### [Your assignment]
All lines from the opening of the entries below through the line containing "## Extraction of" must be output exactly as they appear, with no other lines.

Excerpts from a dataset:
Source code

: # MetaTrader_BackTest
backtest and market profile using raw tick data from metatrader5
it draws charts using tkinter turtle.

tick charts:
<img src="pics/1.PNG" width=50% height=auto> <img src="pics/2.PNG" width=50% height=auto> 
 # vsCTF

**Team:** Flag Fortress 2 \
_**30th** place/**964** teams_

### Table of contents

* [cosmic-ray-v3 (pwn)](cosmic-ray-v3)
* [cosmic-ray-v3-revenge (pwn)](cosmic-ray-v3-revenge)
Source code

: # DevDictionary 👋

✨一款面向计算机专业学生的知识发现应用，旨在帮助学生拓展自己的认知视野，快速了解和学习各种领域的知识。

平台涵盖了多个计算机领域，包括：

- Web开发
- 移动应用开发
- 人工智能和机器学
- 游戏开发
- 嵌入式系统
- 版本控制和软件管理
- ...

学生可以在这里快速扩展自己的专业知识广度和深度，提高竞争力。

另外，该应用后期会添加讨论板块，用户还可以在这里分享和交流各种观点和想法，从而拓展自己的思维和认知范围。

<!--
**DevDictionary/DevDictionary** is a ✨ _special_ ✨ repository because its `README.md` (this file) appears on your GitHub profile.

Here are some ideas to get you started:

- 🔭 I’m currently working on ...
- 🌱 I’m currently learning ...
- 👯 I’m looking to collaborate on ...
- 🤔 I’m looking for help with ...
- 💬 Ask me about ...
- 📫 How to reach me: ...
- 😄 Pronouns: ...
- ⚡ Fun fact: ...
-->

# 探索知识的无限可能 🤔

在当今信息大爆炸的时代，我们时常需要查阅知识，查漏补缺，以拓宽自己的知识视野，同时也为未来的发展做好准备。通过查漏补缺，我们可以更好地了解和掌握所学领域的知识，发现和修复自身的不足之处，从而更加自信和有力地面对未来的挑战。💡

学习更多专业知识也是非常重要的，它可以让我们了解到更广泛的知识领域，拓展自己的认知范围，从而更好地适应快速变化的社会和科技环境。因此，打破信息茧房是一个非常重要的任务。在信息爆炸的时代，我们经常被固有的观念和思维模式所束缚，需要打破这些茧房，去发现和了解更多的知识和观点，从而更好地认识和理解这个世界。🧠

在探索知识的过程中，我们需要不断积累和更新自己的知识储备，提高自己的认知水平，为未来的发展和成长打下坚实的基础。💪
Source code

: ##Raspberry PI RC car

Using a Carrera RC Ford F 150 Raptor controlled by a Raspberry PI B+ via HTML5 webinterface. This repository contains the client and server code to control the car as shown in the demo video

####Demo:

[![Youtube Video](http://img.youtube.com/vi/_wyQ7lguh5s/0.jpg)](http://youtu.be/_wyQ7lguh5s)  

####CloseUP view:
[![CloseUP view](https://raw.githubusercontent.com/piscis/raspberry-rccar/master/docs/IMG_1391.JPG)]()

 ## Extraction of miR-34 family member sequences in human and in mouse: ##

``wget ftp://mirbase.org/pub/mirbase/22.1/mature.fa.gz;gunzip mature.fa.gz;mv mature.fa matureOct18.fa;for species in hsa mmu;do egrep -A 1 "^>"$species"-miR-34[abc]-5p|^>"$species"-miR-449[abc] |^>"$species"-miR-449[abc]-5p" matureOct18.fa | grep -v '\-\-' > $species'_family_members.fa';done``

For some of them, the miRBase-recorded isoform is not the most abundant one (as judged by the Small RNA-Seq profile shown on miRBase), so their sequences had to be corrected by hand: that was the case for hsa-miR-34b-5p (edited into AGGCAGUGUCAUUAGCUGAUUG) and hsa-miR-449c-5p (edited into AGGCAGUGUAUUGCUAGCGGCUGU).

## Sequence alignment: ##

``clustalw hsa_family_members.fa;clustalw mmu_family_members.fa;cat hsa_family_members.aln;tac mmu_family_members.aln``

### [Task answer]
Source code

: # MetaTrader_BackTest
backtest and market profile using raw tick data from metatrader5
it draws charts using tkinter turtle.

tick charts:
<img src="pics/1.PNG" width=50% height=auto> <img src="pics/2.PNG" width=50% height=auto> 
 # vsCTF

**Team:** Flag Fortress 2 \
_**30th** place/**964** teams_

### Table of contents

* [cosmic-ray-v3 (pwn)](cosmic-ray-v3)
* [cosmic-ray-v3-revenge (pwn)](cosmic-ray-v3-revenge)
Source code

: # DevDictionary 👋

✨一款面向计算机专业学生的知识发现应用，旨在帮助学生拓展自己的认知视野，快速了解和学习各种领域的知识。

平台涵盖了多个计算机领域，包括：

- Web开发
- 移动应用开发
- 人工智能和机器学
- 游戏开发
- 嵌入式系统
- 版本控制和软件管理
- ...

学生可以在这里快速扩展自己的专业知识广度和深度，提高竞争力。

另外，该应用后期会添加讨论板块，用户还可以在这里分享和交流各种观点和想法，从而拓展自己的思维和认知范围。

<!--
**DevDictionary/DevDictionary** is a ✨ _special_ ✨ repository because its `README.md` (this file) appears on your GitHub profile.

Here are some ideas to get you started:

- 🔭 I’m currently working on ...
- 🌱 I’m currently learning ...
- 👯 I’m looking to collaborate on ...
- 🤔 I’m looking for help with ...
- 💬 Ask me about ...
- 📫 How to reach me: ...
- 😄 Pronouns: ...
- ⚡ Fun fact: ...
-->

# 探索知识的无限可能 🤔

在当今信息大爆炸的时代，我们时常需要查阅知识，查漏补缺，以拓宽自己的知识视野，同时也为未来的发展做好准备。通过查漏补缺，我们可以更好地了解和掌握所学领域的知识，发现和修复自身的不足之处，从而更加自信和有力地面对未来的挑战。💡

学习更多专业知识也是非常重要的，它可以让我们了解到更广泛的知识领域，拓展自己的认知范围，从而更好地适应快速变化的社会和科技环境。因此，打破信息茧房是一个非常重要的任务。在信息爆炸的时代，我们经常被固有的观念和思维模式所束缚，需要打破这些茧房，去发现和了解更多的知识和观点，从而更好地认识和理解这个世界。🧠

在探索知识的过程中，我们需要不断积累和更新自己的知识储备，提高自己的认知水平，为未来的发展和成长打下坚实的基础。💪
Source code

: ##Raspberry PI RC car

Using a Carrera RC Ford F 150 Raptor controlled by a Raspberry PI B+ via HTML5 webinterface. This repository contains the client and server code to control the car as shown in the demo video

####Demo:

[![Youtube Video](http://img.youtube.com/vi/_wyQ7lguh5s/0.jpg)](http://youtu.be/_wyQ7lguh5s)  

####CloseUP view:
[![CloseUP view](https://raw.githubusercontent.com/piscis/raspberry-rccar/master/docs/IMG_1391.JPG)]()

 ## Extraction of miR-34 family member sequences in human and in mouse: ##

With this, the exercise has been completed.